*What you will do:* What is needed is every line of the data that includes the word "image". Please copy each one.
|---|
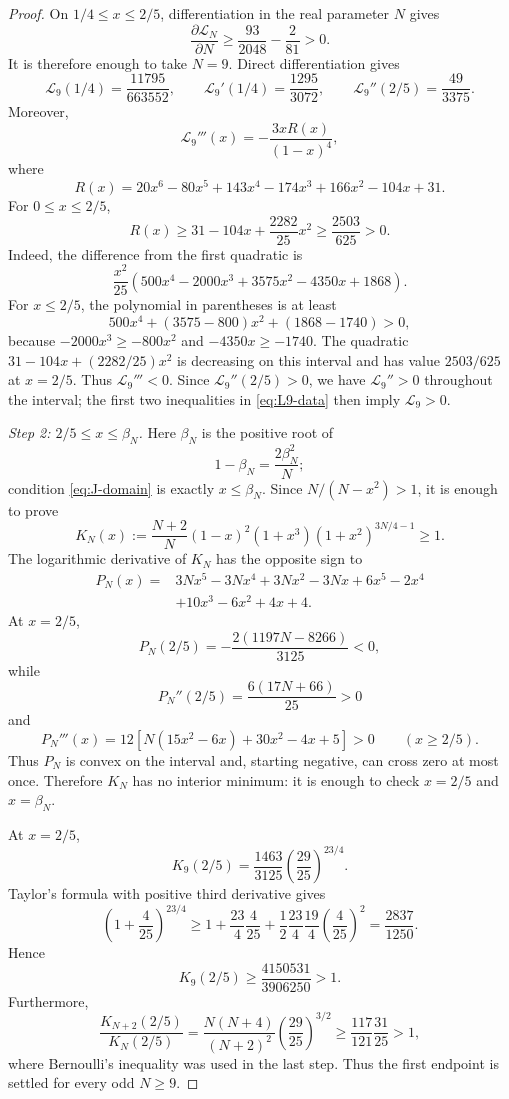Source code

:\documentclass[11pt]{article}
\begin{document}
\begin{proof}
On \(1/4\le x\le2/5\), differentiation in the real parameter \(N\) gives
\[
 \frac{\partial\mathcal L_N}{\partial N}
 \ge\frac{93}{2048}-\frac2{81}>0.
\]
It is therefore enough to take \(N=9\).  Direct differentiation gives
\begin{equation}\label{eq:L9-data}
 \mathcal L_9(1/4)=\frac{11795}{663552},
 \qquad
 \mathcal L_9'(1/4)=\frac{1295}{3072},
 \qquad
 \mathcal L_9''(2/5)=\frac{49}{3375}.
\end{equation}
Moreover,
\[
 \mathcal L_9'''(x)=-\frac{3xR(x)}{(1-x)^4},
\]
where
\[
 R(x)=20x^6-80x^5+143x^4-174x^3+166x^2-104x+31.
\]
For \(0\le x\le2/5\),
\[
 R(x)\ge31-104x+\frac{2282}{25}x^2
 \ge\frac{2503}{625}>0.
\]
Indeed, the difference from the first quadratic is
\[
 \frac{x^2}{25}
 (500x^4-2000x^3+3575x^2-4350x+1868).
\]
For \(x\le2/5\), the polynomial in parentheses is at least
\[
 500x^4+(3575-800)x^2+(1868-1740)>0,
\]
because \(-2000x^3\ge-800x^2\) and \(-4350x\ge-1740\).
The quadratic \(31-104x+(2282/25)x^2\) is decreasing on this interval and
has value \(2503/625\) at \(x=2/5\).  Thus
\(\mathcal L_9'''<0\).  Since \(\mathcal L_9''(2/5)>0\), we have
\(\mathcal L_9''>0\) throughout the interval; the first two inequalities in
\eqref{eq:L9-data} then imply \(\mathcal L_9>0\).

\smallskip
\noindent\emph{Step 2: \(2/5\le x\le\beta_N\).}
Here \(\beta_N\) is the positive root of
\[
       1-\beta_N=\frac{2\beta_N^2}{N};
\]
condition \eqref{eq:J-domain} is exactly \(x\le\beta_N\).  Since
\(N/(N-x^2)>1\), it is enough to prove
\begin{equation}\label{eq:K-N-def}
 K_N(x):=
 \frac{N+2}{N}(1-x)^2(1+x^3)(1+x^2)^{3N/4-1}\ge1.
\end{equation}
The logarithmic derivative of \(K_N\) has the opposite sign to
\begin{align}
 P_N(x)={}&3Nx^5-3Nx^4+3Nx^2-3Nx
          +6x^5-2x^4\\
         &+10x^3-6x^2+4x+4.
 \label{eq:P-N}
\end{align}
At \(x=2/5\),
\[
       P_N(2/5)=-\frac{2(1197N-8266)}{3125}<0,
\]
while
\[
       P_N''(2/5)=\frac{6(17N+66)}{25}>0
\]
and
\[
 P_N'''(x)=12\left[N(15x^2-6x)+30x^2-4x+5\right]>0
 \qquad(x\ge2/5).
\]
Thus \(P_N\) is convex on the interval and, starting negative, can cross
zero at most once.  Therefore \(K_N\) has no interior minimum: it is enough
to check \(x=2/5\) and \(x=\beta_N\).

At \(x=2/5\),
\[
       K_9(2/5)=\frac{1463}{3125}
       \left(\frac{29}{25}\right)^{23/4}.
\]
Taylor's formula with positive third derivative gives
\[
 \left(1+\frac4{25}\right)^{23/4}
 \ge1+\frac{23}{4}\frac4{25}
 +\frac12\frac{23}{4}\frac{19}{4}
       \left(\frac4{25}\right)^2
 =\frac{2837}{1250}.
\]
Hence
\[
       K_9(2/5)\ge\frac{4150531}{3906250}>1.
\]
Furthermore,
\[
 \frac{K_{N+2}(2/5)}{K_N(2/5)}
 =\frac{N(N+4)}{(N+2)^2}
  \left(\frac{29}{25}\right)^{3/2}
 \ge\frac{117}{121}\frac{31}{25}>1,
\]
where Bernoulli's inequality was used in the last step.  Thus the first
endpoint is settled for every odd \(N\ge9\).


\end{proof}
\end{document}
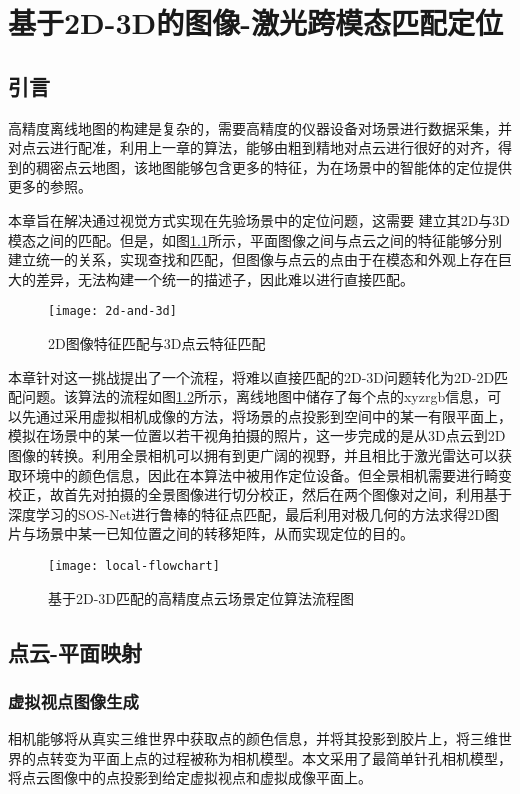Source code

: 
\chapter{基于2D-3D的图像-激光跨模态匹配定位}
\label{ch4}
\section{引言}
高精度离线地图的构建是复杂的，需要高精度的仪器设备对场景进行数据采集，并对点云进行配准，利用上一章的算法，能够由粗到精地对点云进行很好的对齐，得到的稠密点云地图，该地图能够包含更多的特征，为在场景中的智能体的定位提供更多的参照。

本章旨在解决通过视觉方式实现在先验场景中的定位问题，这需要
建立其2D与3D模态之间的匹配。但是，如图\ref{2d-and-3d}所示，平面图像之间与点云之间的特征能够分别建立统一的关系，实现查找和匹配，但图像与点云的点由于在模态和外观上存在巨大的差异，无法构建一个统一的描述子，因此难以进行直接匹配\cite{piasco2018survey}。
\begin{figure}
	\centering
	\texttt{[image: 2d-and-3d]}
	\caption{2D图像特征匹配与3D点云特征匹配}
	\label{2d-and-3d}
\end{figure}

本章针对这一挑战提出了一个流程，将难以直接匹配的2D-3D问题转化为2D-2D匹配问题。该算法的流程如图\ref{local-flowchart}所示，离线地图中储存了每个点的xyzrgb信息，可以先通过采用虚拟相机成像的方法，将场景的点投影到空间中的某一有限平面上，模拟在场景中的某一位置以若干视角拍摄的照片，这一步完成的是从3D点云到2D图像的转换。利用全景相机可以拥有到更广阔的视野，并且相比于激光雷达可以获取环境中的颜色信息，因此在本算法中被用作定位设备。但全景相机需要进行畸变校正，故首先对拍摄的全景图像进行切分校正，然后在两个图像对之间，利用基于深度学习的SOS-Net\cite{tian2019sosnet}进行鲁棒的特征点匹配，最后利用对极几何的方法求得2D图片与场景中某一已知位置之间的转移矩阵，从而实现定位的目的。
\begin{figure}
	\centering
	\texttt{[image: local-flowchart]}
	\caption{基于2D-3D匹配的高精度点云场景定位算法流程图}
	\label{local-flowchart}
\end{figure}

\section{点云-平面映射}
\label{point-cloud-to-plane}
\subsection{虚拟视点图像生成}
相机能够将从真实三维世界中获取点的颜色信息，并将其投影到胶片上，将三维世界的点转变为平面上点的过程被称为相机模型。本文采用了最简单针孔相机模型，将点云图像中的点投影到给定虚拟视点和虚拟成像平面上。

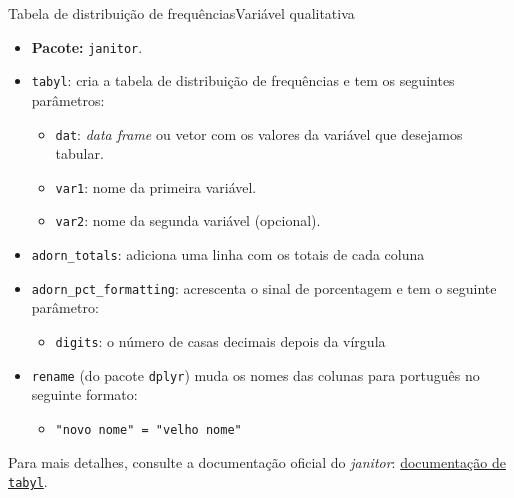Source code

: \documentclass[
  10pt,
  ignorenonframetext,
]{beamer}
\providecommand{\tightlist}{%
  \setlength{\itemsep}{0pt}\setlength{\parskip}{0pt}}\usepackage{longtable,booktabs,array}
\begin{document}
\begin{frame}[fragile]{Tabela de distribuição de
frequências\newline Variável qualitativa}
\protect\hypertarget{tabela-de-distribuiuxe7uxe3o-de-frequuxeanciasvariuxe1vel-qualitativa}{}
\begin{itemize}
\tightlist
\item
  \textbf{Pacote:} \texttt{janitor}.
\item
  \texttt{tabyl}: cria a tabela de distribuição de frequências e tem os
  seguintes parâmetros:

  \begin{itemize}
  \tightlist
  \item
    \texttt{dat}: \emph{data frame} ou vetor com os valores da variável
    que desejamos tabular.
  \item
    \texttt{var1}: nome da primeira variável.
  \item
    \texttt{var2}: nome da segunda variável (opcional).
  \end{itemize}
\item
  \texttt{adorn\_totals}: adiciona uma linha com os totais de cada
  coluna
\item
  \texttt{adorn\_pct\_formatting}: acrescenta o sinal de porcentagem e
  tem o seguinte parâmetro:

  \begin{itemize}
  \tightlist
  \item
    \texttt{digits}: o número de casas decimais depois da vírgula
  \end{itemize}
\item
  \texttt{rename} (do pacote \texttt{dplyr}) muda os nomes das colunas
  para português no seguinte formato:

  \begin{itemize}
  \tightlist
  \item
    \texttt{"novo\ nome"\ =\ "velho\ nome"}
  \end{itemize}
\end{itemize}

Para mais detalhes, consulte a documentação oficial do \emph{janitor}:
\href{https://cran.r-project.org/web/packages/janitor/janitor.pdf}{documentação
de \texttt{tabyl}}.
\end{frame}
\end{document}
|---|
*Output of the exercise:*
	\texttt{[image: 2d-and-3d]}
	\texttt{[image: local-flowchart]}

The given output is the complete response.